> **What is required**
Go over the entries and report the lines where the word "Current" occurs.

> **Input for this task**

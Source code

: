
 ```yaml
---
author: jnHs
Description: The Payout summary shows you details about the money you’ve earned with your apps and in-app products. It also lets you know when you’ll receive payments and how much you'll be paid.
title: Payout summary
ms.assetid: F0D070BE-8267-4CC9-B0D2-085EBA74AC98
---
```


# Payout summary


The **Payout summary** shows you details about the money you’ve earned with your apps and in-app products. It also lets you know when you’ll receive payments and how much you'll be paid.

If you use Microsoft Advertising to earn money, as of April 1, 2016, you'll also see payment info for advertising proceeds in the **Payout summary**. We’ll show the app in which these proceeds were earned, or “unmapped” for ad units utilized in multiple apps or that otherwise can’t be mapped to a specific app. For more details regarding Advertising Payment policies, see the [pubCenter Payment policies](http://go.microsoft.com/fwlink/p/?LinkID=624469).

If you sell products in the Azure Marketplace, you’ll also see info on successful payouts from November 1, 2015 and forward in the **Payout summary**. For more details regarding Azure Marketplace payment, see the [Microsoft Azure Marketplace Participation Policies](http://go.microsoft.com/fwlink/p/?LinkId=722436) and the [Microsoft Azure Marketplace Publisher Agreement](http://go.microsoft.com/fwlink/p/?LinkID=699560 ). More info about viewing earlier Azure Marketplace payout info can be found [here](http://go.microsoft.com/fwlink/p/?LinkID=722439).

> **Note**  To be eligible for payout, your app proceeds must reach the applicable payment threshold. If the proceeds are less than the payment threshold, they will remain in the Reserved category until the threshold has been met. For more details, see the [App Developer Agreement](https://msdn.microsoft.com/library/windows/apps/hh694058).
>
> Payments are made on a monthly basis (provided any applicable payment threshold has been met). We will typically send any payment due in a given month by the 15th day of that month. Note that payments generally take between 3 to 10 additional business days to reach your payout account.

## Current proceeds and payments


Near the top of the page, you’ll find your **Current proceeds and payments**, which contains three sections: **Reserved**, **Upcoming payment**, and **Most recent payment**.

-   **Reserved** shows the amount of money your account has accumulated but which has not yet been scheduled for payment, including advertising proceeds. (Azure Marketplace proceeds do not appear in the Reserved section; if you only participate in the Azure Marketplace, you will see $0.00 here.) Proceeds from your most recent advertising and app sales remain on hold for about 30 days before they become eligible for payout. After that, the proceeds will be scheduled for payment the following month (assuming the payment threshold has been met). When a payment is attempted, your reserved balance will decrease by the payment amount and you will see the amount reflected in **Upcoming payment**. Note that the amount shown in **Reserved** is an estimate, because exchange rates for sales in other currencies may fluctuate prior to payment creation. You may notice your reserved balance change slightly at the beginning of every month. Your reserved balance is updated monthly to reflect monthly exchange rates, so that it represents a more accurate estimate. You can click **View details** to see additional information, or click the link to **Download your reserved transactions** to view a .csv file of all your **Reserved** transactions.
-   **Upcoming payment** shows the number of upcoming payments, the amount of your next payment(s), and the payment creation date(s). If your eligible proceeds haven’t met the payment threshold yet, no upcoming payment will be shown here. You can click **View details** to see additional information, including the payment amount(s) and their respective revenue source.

> **Response to this task**
## Current proceeds and payments
Near the top of the page, you’ll find your **Current proceeds and payments**, which contains three sections: **Reserved**, **Upcoming payment**, and **Most recent payment**.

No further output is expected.